6. Speaking of sweat, I was quite impressed with the fact that it formed a heart shape on the back of shirt #2. This made me wonder if perhaps he has had his sweat glands sculpted to create this effect.

7. Morrissey the man: Boy, does he look old! And yet, he is my age, I think. My neck looks better than his. And yet, he is in far better shape than me, and can pull off that shirt without embarrassment. Also, he always looked old. And I find old people very handsome. Well, some old people. He qualifies.

8. A gong?! Awesome! Having messed the chance to see Led Zep or any number of 70s bands in their prime, I am happy to see them making a comeback.
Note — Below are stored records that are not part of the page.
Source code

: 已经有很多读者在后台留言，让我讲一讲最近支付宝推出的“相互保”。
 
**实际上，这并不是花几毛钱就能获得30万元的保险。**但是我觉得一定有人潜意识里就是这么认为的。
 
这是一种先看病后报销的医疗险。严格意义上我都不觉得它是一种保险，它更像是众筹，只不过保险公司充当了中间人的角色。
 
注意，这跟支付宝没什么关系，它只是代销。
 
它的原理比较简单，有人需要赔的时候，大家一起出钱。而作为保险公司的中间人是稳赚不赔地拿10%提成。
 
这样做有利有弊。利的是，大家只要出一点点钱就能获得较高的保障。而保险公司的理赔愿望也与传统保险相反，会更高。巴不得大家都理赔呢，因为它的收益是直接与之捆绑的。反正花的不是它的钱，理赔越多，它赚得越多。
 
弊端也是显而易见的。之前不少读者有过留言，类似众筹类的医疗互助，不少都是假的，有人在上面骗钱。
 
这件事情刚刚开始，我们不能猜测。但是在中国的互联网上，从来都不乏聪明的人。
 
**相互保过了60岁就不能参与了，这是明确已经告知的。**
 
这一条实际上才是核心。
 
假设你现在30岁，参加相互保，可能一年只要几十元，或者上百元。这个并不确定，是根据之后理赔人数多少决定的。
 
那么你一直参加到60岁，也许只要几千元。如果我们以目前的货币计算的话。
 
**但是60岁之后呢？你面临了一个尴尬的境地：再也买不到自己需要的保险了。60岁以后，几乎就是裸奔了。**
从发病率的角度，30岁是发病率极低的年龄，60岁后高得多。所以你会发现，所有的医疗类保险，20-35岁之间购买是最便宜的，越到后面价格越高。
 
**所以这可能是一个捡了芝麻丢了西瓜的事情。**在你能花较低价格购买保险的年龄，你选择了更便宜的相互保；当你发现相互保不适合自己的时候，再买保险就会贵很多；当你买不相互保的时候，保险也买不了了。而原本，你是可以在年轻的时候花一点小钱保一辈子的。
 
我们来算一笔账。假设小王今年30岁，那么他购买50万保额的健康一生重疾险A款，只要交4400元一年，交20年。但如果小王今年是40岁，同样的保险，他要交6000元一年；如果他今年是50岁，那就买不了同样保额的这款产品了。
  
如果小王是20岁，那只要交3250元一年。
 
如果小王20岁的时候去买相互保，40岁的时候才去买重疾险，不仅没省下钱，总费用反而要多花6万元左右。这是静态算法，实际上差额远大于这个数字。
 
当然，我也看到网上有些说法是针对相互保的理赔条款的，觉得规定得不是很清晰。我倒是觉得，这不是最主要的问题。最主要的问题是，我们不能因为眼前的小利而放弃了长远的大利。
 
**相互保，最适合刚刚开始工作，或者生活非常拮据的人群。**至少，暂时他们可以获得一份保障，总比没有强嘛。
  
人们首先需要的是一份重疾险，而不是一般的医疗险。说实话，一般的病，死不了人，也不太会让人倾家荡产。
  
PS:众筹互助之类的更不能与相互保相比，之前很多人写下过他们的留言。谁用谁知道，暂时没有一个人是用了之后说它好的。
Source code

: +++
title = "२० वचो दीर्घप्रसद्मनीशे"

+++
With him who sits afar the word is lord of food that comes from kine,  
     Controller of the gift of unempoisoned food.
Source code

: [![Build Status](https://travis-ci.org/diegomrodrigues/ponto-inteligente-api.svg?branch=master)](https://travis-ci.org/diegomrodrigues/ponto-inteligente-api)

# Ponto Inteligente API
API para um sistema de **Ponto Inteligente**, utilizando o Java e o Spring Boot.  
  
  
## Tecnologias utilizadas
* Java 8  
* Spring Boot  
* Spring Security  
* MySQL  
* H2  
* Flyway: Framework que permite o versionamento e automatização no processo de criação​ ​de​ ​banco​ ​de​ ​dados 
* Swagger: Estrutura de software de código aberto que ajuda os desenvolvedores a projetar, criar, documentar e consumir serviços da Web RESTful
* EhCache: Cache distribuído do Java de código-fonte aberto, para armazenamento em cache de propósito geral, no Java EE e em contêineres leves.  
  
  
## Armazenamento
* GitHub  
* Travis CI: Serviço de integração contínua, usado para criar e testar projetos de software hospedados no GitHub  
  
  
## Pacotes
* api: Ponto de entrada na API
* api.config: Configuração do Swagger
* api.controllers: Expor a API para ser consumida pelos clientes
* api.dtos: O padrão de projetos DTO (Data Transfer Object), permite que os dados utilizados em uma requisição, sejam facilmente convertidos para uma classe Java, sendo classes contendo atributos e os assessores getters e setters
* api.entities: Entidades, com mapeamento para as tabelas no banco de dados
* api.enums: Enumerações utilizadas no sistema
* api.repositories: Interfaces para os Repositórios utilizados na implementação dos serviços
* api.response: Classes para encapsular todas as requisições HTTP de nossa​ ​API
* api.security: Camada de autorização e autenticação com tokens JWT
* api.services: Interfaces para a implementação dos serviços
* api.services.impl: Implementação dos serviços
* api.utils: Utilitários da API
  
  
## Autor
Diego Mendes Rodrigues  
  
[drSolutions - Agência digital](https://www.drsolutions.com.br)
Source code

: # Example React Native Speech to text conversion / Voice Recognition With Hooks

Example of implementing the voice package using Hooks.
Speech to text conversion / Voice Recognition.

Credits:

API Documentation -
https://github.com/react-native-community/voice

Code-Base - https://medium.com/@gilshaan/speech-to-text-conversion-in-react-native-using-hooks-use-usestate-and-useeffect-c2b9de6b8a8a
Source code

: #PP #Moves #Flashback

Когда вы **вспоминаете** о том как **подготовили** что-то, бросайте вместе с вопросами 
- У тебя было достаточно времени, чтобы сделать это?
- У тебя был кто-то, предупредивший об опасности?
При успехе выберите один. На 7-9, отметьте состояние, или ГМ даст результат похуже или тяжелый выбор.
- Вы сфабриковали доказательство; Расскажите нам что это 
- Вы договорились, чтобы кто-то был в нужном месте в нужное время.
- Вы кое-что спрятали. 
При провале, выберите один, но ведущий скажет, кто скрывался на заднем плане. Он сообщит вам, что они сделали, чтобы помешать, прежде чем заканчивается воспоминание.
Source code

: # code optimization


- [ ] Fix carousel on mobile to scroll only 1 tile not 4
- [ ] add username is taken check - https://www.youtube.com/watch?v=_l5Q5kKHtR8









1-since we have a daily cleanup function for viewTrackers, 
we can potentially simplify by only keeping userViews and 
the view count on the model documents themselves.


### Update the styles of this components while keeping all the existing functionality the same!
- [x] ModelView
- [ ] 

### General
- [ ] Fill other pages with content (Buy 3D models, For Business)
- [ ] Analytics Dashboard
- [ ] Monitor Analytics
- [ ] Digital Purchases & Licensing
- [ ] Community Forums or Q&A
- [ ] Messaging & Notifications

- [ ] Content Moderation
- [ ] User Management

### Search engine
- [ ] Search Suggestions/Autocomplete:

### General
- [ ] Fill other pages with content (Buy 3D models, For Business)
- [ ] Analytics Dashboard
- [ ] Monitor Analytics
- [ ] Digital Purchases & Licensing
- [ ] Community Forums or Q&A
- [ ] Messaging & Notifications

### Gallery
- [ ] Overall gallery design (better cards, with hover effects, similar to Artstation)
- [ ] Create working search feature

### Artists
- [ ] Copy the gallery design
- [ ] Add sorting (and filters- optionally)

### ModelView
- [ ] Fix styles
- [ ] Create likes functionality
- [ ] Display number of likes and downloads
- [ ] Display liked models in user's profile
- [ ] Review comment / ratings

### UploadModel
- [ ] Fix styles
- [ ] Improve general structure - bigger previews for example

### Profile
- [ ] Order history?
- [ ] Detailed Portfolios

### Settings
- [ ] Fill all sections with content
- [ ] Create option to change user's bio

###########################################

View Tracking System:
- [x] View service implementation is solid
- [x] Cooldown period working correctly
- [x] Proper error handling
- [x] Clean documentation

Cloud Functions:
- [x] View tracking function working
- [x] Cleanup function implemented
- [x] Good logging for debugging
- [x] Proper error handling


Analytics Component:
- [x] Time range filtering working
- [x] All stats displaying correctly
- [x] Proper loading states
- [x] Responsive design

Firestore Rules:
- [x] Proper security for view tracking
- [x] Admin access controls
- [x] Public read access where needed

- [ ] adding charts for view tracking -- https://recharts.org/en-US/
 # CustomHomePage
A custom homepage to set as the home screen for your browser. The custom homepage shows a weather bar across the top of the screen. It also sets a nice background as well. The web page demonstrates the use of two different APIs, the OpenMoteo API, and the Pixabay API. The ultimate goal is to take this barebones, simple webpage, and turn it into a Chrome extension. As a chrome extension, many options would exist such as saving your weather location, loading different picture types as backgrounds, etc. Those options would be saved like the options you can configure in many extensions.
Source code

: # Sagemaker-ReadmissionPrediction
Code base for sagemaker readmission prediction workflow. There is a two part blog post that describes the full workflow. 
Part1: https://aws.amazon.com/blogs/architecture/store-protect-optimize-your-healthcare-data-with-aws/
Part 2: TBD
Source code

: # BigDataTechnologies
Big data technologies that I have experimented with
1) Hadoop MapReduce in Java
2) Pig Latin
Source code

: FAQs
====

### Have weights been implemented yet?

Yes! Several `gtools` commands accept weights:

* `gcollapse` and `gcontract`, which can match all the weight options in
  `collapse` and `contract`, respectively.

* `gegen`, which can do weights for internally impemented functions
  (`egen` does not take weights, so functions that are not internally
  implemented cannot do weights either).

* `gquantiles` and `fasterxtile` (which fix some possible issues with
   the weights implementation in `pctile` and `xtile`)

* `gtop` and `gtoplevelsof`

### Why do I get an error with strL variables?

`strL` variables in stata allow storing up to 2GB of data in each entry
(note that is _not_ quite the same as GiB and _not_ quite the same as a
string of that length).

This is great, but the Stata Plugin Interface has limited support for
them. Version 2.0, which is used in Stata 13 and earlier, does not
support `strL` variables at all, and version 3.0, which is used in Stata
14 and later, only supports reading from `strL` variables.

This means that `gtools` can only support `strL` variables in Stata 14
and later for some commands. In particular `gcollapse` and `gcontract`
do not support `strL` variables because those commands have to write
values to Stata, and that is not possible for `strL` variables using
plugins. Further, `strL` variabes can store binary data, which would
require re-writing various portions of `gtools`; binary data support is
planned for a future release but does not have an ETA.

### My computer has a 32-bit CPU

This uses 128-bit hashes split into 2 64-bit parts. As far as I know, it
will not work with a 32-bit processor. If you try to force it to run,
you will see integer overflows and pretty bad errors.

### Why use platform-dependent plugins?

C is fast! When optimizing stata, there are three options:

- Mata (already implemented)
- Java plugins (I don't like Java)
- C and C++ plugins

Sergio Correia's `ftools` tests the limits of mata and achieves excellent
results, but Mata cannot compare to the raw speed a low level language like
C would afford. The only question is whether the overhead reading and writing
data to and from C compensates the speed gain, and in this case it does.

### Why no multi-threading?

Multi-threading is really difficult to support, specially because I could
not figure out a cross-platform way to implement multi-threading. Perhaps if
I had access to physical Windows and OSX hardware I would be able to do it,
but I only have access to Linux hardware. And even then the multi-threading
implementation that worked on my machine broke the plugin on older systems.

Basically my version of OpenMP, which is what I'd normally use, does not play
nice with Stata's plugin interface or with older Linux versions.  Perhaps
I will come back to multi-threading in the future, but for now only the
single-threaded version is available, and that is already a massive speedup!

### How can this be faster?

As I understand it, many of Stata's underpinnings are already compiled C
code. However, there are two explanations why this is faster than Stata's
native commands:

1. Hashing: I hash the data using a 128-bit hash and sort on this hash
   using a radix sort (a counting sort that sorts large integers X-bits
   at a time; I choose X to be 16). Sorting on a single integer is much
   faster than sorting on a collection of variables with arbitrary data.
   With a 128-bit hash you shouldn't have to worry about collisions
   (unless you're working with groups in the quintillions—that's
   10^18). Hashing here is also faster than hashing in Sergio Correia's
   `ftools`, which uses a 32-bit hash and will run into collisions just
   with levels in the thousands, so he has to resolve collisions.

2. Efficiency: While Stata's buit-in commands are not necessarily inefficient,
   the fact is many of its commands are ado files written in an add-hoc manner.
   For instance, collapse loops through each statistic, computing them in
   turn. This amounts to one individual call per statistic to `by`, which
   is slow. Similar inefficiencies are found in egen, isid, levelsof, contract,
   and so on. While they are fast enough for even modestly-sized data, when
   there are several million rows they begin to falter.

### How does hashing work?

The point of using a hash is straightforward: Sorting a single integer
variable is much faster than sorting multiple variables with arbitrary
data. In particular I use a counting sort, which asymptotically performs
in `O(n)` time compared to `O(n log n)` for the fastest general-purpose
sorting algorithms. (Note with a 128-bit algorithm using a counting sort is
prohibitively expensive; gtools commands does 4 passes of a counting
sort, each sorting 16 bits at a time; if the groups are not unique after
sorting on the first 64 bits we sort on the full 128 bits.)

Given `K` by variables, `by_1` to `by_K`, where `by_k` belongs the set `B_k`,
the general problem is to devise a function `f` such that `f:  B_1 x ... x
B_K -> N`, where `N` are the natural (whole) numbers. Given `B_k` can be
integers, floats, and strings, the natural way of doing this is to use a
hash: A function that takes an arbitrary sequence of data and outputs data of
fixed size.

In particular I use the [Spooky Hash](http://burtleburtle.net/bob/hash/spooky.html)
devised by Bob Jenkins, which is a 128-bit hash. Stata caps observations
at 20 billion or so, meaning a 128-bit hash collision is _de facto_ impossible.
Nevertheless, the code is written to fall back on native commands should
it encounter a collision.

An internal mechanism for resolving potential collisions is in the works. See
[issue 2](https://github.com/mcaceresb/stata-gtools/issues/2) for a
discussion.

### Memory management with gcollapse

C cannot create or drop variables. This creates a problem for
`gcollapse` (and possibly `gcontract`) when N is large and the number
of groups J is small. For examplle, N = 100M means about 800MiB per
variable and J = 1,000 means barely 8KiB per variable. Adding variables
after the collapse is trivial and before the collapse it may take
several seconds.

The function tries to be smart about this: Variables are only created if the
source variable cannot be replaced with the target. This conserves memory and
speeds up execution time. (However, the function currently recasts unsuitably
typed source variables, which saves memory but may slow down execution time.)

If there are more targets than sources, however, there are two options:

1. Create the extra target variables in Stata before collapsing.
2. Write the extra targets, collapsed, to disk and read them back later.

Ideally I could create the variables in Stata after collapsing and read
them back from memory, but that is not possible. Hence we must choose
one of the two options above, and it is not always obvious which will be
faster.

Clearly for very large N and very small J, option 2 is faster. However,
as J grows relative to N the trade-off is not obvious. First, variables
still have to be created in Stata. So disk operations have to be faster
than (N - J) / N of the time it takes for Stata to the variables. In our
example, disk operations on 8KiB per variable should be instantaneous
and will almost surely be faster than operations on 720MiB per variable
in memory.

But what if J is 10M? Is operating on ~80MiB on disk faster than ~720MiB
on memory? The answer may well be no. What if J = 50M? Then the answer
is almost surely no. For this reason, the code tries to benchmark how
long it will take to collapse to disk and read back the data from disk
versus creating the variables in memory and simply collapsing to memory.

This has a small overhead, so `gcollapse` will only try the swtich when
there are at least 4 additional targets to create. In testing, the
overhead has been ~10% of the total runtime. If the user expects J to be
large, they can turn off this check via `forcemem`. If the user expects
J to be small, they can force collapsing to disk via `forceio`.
9. Opening act = The Courteeners = first I'd ever heard of them = their first-ever show in the States = most pleasant surprise in this thankless slot since the Magic Numbers opened for Bright Eyes at the same venue. HIgh 80s revivalism; lotsa echoes of the Jam and, you guessed it, the Smiths. We even bought the CD; a cursory listen to the first four songs confirms that they are catchy, although I'm not sure the recorded versions capture what is so delightful about the band in performance. (Value added: Song 4, aka "What Took You So Long?," actually includes the lines "Sometimes I am bad and sometimes I am rotten / Sometimes I say things that probably should have been forgotten / about people and things, but do you know who I am? I'm like a Morrissey with some strings." Did not catch this during the show.)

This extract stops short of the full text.